Former staff sergeant Jimmy Massey explains why US faces bloody insurgency in Iraq.

 

Middle East Online

My story about Iraq

PARIS - US military training has created troops so desensitised to violence that battleground brutality in Iraq is rampant -- and has helped fuel the bloody insurgency seen there today, a new book released Thursday in France by a former Marine says.

Jimmy Massey, a former staff sergeant, said that the daily attacks now doled out to US-led forces and Iraqi civilians are "because of the brutality that the Iraqi people saw at the start of the invasion."

In his book, " Kill! Kill! Kill!", he says he and other Marines in his unit killed dozens of unarmed Iraqi civilians because of an exaggerated sense of threat, and that they often experienced sexual-type thrills doing so.

The book was being released first in France -- and in French -- because, he said, "I didn't find an American publisher."

The French journalist who helped him write the work, Natasha Saulnier, said she believed the US companies were reluctant to touch the book because its "controversial" nature threatened commercial interests and the US public's image of their fighting forces.

Massey, who left Iraq in May 2003 shortly after US President George W. Bush declared "mission accomplished", wrote the book after being discharged from the Marines with a diagnosed case of post-trauma stress syndrome.

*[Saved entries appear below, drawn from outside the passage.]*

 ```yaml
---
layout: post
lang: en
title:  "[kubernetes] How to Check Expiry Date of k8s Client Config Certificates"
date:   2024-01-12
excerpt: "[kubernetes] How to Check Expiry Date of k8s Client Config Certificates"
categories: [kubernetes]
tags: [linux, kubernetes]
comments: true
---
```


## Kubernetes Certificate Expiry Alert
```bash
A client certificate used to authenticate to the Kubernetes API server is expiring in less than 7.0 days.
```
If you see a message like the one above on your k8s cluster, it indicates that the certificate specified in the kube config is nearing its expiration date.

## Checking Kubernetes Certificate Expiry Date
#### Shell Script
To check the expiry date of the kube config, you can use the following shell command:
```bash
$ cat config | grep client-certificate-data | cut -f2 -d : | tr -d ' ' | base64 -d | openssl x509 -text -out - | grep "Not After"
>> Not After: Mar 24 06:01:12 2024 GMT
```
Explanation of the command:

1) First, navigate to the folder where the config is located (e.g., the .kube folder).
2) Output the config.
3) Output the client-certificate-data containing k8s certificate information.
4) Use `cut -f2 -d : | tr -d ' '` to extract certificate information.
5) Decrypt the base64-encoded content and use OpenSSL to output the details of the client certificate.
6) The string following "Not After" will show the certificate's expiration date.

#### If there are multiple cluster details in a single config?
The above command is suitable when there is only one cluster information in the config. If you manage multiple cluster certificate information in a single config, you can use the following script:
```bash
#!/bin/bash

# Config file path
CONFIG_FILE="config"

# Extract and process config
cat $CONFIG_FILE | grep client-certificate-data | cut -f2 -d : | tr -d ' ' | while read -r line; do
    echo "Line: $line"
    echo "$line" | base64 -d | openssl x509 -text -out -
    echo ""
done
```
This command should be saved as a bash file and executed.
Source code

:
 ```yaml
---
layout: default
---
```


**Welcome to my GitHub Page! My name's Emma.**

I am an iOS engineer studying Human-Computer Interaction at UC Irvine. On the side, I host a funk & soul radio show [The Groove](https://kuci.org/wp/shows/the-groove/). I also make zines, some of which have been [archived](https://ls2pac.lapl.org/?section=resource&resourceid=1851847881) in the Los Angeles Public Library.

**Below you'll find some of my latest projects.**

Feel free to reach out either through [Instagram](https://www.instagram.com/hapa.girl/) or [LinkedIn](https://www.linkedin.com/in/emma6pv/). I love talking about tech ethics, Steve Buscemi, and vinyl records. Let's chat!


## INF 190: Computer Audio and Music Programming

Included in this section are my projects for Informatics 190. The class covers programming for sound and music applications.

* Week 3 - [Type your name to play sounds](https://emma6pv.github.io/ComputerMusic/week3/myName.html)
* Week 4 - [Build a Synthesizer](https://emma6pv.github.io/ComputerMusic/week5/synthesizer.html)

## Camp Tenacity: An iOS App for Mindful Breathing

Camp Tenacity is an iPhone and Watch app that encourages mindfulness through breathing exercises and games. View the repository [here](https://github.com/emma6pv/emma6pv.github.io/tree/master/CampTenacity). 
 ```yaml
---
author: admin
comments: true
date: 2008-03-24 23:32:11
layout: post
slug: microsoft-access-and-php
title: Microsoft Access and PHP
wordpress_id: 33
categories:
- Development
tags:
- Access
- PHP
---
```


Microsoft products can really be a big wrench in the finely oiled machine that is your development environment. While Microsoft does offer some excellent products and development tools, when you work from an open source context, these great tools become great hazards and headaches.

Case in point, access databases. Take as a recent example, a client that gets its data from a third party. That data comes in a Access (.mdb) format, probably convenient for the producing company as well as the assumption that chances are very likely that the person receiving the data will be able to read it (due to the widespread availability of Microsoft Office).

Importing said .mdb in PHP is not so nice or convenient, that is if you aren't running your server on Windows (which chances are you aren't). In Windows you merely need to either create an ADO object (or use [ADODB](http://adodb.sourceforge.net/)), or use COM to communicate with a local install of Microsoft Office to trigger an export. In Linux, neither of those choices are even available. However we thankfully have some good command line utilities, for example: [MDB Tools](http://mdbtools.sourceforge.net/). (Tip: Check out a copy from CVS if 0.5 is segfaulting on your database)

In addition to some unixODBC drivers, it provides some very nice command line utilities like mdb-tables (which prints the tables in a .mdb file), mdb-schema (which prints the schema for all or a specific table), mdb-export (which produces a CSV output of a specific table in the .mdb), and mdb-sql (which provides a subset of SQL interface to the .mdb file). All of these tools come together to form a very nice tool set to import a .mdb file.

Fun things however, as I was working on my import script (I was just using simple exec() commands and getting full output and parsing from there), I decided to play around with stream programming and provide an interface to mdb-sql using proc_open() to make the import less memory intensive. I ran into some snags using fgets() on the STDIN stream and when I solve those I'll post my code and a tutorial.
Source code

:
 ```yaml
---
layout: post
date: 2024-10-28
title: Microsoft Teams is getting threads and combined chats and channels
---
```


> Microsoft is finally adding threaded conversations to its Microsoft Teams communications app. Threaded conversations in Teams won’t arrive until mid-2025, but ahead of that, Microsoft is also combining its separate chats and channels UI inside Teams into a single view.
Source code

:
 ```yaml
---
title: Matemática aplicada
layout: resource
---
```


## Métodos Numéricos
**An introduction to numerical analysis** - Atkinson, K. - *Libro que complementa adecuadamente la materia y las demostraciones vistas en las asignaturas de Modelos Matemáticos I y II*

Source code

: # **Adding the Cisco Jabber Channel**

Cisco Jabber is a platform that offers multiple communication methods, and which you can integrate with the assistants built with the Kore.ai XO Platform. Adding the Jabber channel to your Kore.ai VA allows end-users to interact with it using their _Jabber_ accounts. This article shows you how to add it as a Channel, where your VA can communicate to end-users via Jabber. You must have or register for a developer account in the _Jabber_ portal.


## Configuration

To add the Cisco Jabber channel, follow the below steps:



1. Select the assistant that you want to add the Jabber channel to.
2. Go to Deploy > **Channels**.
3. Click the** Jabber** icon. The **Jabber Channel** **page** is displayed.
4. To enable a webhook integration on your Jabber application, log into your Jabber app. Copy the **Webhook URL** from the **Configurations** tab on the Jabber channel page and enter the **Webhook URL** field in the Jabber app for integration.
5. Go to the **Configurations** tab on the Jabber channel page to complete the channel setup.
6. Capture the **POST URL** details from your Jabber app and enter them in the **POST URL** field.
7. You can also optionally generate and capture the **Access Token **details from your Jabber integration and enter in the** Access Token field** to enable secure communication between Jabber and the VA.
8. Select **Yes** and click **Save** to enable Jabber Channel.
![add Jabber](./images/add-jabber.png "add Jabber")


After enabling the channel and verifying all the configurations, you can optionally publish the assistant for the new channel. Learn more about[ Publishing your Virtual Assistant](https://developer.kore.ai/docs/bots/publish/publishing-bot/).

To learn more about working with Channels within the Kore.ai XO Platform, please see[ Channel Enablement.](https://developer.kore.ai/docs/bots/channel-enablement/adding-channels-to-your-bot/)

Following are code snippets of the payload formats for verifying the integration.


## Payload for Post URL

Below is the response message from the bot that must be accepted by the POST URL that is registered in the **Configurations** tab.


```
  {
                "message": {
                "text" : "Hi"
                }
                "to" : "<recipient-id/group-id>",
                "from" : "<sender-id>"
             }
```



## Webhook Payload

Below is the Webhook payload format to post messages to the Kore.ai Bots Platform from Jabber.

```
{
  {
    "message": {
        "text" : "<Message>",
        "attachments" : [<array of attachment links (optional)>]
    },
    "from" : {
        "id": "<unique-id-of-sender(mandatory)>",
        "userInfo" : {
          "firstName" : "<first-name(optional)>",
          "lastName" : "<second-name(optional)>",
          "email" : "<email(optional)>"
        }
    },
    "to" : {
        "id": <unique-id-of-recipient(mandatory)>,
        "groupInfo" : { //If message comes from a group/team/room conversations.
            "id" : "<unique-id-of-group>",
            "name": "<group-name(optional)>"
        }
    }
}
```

"It's been a healing experience," he said. "It's allowed me to close a lot of chapters and answer a lot of questions."

In the book, he claims he and a group of Marines were near Baghdad when a group of 10 Iraqi men started to protest near them, yelling out anti-US slogans. At the sound of a gunshot, he said he and his men fired on the group, killing most of them, only to find out later that none of them was armed.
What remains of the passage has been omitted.